I wasn’t alone. There was a charge in the room when her name was announced. Frances McDormand—no telling what she might say.

The audience perks up when you’re unpredictable.

People tune out when speakers tread familiar ground. If they’ve heard it all before, they’re not all that interested in hearing it again from you.

You’ll be much more successful in front of the room if you develop a reputation for saying fresh things. Or even saying the same, familiar thing in a new and different way.

But attention isn’t always positive.

Of course, not everyone was impressed by the Oscar winner’s appearance or her speech. I saw comments on Facebook like “Francis McDormand looks like she’s on meth.” Talk show host Michael Medved tweeted, “it’s ludicrous to see the women of H’wood as an oppressed group of perennial victims.”

When you put your point of view out there, some will disagree. And some who disagree may mock you or insult you or slam you on social media.

On balance, though, polarizing is a plus.

Quick, who won the Oscar for Best Actor? If you had to think about it for a moment, you wouldn’t be the only one. Gary Oldman is a talented actor, he did a great job portraying Winston Churchill, and I couldn’t tell you a thing about his acceptance speech. I heard it, but it went in one ear and out the other.

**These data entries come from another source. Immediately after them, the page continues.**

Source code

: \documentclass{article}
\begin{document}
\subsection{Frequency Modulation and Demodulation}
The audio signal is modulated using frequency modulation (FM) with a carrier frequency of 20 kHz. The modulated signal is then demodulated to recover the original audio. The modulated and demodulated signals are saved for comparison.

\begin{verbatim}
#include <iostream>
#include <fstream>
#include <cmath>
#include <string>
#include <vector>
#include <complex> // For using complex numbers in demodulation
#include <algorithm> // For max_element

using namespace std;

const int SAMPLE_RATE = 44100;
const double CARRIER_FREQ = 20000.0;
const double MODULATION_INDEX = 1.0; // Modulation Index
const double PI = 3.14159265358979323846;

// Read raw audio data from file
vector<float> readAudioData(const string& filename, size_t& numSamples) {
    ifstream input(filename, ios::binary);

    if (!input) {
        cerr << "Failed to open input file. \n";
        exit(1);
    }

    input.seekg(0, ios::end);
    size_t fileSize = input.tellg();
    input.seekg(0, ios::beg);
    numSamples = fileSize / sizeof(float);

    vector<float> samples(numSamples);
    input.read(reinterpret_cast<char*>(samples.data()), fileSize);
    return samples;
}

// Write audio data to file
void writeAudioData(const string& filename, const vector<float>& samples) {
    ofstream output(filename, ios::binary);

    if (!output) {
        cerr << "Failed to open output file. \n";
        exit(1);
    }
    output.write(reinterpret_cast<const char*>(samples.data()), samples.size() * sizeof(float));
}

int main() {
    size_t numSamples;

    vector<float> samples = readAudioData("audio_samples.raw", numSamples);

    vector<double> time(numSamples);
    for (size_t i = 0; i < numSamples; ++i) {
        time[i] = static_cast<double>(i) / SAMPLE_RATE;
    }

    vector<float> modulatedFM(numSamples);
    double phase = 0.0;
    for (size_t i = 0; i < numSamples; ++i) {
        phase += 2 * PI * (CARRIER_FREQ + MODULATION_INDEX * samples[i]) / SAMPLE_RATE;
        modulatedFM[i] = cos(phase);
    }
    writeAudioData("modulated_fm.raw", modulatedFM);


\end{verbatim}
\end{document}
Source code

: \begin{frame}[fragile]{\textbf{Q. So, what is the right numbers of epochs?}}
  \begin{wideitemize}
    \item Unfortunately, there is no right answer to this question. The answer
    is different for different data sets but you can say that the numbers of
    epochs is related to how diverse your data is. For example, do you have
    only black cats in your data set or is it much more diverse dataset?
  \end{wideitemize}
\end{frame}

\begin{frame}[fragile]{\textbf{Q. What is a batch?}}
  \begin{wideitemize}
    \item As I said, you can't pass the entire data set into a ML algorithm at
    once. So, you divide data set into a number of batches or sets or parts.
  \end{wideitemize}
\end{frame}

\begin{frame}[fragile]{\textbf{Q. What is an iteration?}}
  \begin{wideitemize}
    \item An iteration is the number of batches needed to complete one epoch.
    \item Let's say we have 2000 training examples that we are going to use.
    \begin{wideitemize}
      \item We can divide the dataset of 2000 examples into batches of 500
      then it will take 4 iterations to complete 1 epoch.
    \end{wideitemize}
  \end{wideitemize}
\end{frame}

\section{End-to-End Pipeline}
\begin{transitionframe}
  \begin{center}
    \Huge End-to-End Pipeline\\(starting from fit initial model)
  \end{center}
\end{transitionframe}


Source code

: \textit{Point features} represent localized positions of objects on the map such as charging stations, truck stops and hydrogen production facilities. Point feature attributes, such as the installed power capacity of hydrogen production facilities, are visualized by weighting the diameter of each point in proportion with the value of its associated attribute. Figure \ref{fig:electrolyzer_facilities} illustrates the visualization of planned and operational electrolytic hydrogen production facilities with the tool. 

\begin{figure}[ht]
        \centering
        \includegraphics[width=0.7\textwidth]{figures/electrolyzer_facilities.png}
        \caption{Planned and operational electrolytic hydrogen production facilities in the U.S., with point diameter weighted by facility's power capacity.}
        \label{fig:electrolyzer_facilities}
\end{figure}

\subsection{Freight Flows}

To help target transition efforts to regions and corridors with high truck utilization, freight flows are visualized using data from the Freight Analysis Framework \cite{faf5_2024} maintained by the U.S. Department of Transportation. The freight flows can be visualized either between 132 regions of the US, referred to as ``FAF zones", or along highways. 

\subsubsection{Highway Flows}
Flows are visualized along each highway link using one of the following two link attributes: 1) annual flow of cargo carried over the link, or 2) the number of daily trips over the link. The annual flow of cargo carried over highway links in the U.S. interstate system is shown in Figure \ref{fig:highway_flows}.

Consider this. Google reports 15-million search results for “Best Actor 2018.” They list more than three times that many for “Best Actress 2018.”

The post-Oscars conversation is all about Frances McDormand, her natural look, and her call for female stars to insist on inclusion riders in their contracts. Those clauses set a requirement for diversity in front of the camera and behind it. They also penalize studios for falling short.

Yes, the whole idea of inclusion riders is controversial—and McDormand waded right into it without hesitation. What about you? How can you stake out a polarizing position when you’re speaking? Or does the very idea scare you?

Realize that you are more likely to attract raving fans when you’re willing to attract nay-sayers.

The spotlight is not a zero-sum game.

An Academy Awards acceptance speech is the winner’s chance to shine. To soak up the applause. For those few moments, the winner is the star.

What did Frances McDormand do? She invited every woman nominated for any award to stand up with her. For a moment, it seemed nobody quite knew how to respond. So she told Meryl Streep, “If you do it, everybody else will.”

Streep did and they did. Actors, producers, cinematographers, writers, composers, costume designers—a roomful of women standing and applauding for each other as McDormand said, “We all have stories to tell and projects we need financed.”

Did that diminish the accolades for McDormand? Not even a little bit. People have been talking about her including others in her big moment ever since then.

When you acknowledge fellow-speakers, refer to other parts of a program, or direct an audience’s attention to a colleague…you are not in any way minimized. To the contrary, the shared spotlight shines brighter.

So…do you have some things to say?

Now’s the time to start saying them. Let go of the need to fit in or play small or be like everyone else. Take Frances McDormand’s acceptance speech as inspiration, and get ready to step into the spotlight yourself.